Evidence that tenascin and thrombospondin-1 modulate sprouting of endothelial cells.

作者信息

Canfield A E, Schor A M

机构信息

CRC Department of Medical Oncology, Christie Hospital NHS Trust, Manchester, UK.

出版信息

J Cell Sci. 1995 Feb;108 ( Pt 2):797-809. doi: 10.1242/jcs.108.2.797.

DOI:10.1242/jcs.108.2.797
PMID:7539439
Abstract

Cultured endothelial cells undergo a reversible transition from a resting (cobblestone) phenotype to an angiogenic (sprouting) phenotype. This transition mimics the early events of angiogenesis. We have previously reported that the addition of exogenous xylosides inhibits endothelial cel sprouting and modifies the extracellular matrix (ECM) synthesised by the cells. We have now investigated whether endothelial sprouting is mediated by the nature of the extracellular matrix in contact with the cells. Accordingly, cell-free matrices deposited by bovine aortic endothelial cells (BAEC) were isolated. These matrices were produced under conditions in which the formation of the sprouting phenotype was permitted (controls) or inhibited (by the addition of exogenous xylosides). BAEC were then plated on these matrices and grown under conditions which promote sprouting. Sprouting proceeded normally on control matrices, whereas it was inhibited when the cells were grown on matrices deposited in the presence of xylosides. The composition of the permissive and inhibitory matrices was then analysed. Inhibitory matrices contained reduced levels of tenascin and increased levels of thrombospondin-1 by comparison to the permissive matrices.
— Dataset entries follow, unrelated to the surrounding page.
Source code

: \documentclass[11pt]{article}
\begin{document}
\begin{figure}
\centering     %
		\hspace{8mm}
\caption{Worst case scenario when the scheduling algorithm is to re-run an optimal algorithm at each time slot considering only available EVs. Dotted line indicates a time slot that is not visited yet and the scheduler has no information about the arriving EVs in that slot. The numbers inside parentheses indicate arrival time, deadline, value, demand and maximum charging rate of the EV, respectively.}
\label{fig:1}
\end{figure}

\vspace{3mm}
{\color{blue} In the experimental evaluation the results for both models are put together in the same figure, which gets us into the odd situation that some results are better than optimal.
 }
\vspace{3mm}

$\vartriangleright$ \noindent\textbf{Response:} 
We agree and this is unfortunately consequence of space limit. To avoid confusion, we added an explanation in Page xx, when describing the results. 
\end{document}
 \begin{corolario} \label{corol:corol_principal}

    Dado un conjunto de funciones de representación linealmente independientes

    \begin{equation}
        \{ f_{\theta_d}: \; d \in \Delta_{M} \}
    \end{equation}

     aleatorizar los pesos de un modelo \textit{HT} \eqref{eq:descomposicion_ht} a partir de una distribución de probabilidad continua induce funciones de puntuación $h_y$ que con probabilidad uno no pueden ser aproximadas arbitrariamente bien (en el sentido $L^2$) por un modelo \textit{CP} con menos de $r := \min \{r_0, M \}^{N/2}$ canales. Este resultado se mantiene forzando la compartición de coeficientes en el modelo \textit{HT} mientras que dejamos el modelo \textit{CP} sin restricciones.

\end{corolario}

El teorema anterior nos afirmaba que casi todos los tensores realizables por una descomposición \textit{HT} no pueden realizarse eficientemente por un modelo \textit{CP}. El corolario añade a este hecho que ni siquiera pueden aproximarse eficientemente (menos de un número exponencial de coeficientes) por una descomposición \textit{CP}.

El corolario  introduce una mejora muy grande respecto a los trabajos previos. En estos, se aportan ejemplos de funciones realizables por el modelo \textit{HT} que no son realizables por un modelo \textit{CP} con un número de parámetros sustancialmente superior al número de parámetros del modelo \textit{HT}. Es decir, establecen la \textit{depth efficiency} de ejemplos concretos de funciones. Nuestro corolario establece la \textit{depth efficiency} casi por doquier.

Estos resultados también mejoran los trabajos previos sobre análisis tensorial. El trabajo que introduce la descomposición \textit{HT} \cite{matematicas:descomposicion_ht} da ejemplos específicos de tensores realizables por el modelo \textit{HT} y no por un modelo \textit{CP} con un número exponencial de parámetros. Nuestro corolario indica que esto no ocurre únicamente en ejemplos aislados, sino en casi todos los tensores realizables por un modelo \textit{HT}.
In contrast, no differences were detected in the relative levels of laminin. The roles of tenascin and thrombospondin-1 in endothelial sprouting were confirmed using specific antibodies. Immunolocalisation studies revealed the presence of both proteins in sprouting cells. Antibodies to tenascin inhibited the formation of sprouting cells on permissive matrices and on gelatin-coated dishes without affecting cell growth. Tenascin synthesis was increased when sprouting cells were present in the cultures. Antibodies to thrombospondin-1 stimulated sprouting on inhibitory matrices. These results suggest that the transition from a resting to a sprouting phenotype is promoted by tenascin and inhibited by thrombospondin-1.

摘要

培养的内皮细胞会经历从静止(鹅卵石样)表型到血管生成(发芽)表型的可逆转变。这种转变模拟了血管生成的早期事件。我们之前报道过,添加外源性木糖苷会抑制内皮细胞发芽,并改变细胞合成的细胞外基质(ECM)。我们现在研究了内皮细胞发芽是否由与细胞接触的细胞外基质的性质介导。因此,分离了牛主动脉内皮细胞(BAEC)沉积的无细胞基质。这些基质是在允许发芽表型形成的条件下(对照)或被抑制的条件下(通过添加外源性木糖苷)产生的。然后将BAEC接种在这些基质上,并在促进发芽的条件下培养。在对照基质上发芽正常进行,而当细胞在存在木糖苷的情况下沉积的基质上生长时,发芽受到抑制。然后分析了允许性和抑制性基质的组成。与允许性基质相比,抑制性基质中腱生蛋白水平降低,血小板反应蛋白-1水平升高。相比之下,层粘连蛋白的相对水平未检测到差异。使用特异性抗体证实了腱生蛋白和血小板反应蛋白-1在内皮细胞发芽中的作用。免疫定位研究揭示了这两种蛋白在发芽细胞中的存在。针对腱生蛋白的抗体抑制了允许性基质和明胶包被培养皿上发芽细胞的形成,而不影响细胞生长。当培养物中存在发芽细胞时,腱生蛋白的合成增加。针对血小板反应蛋白-1的抗体刺激了抑制性基质上的发芽。这些结果表明,从静止表型到发芽表型的转变由腱生蛋白促进,而由血小板反应蛋白-1抑制。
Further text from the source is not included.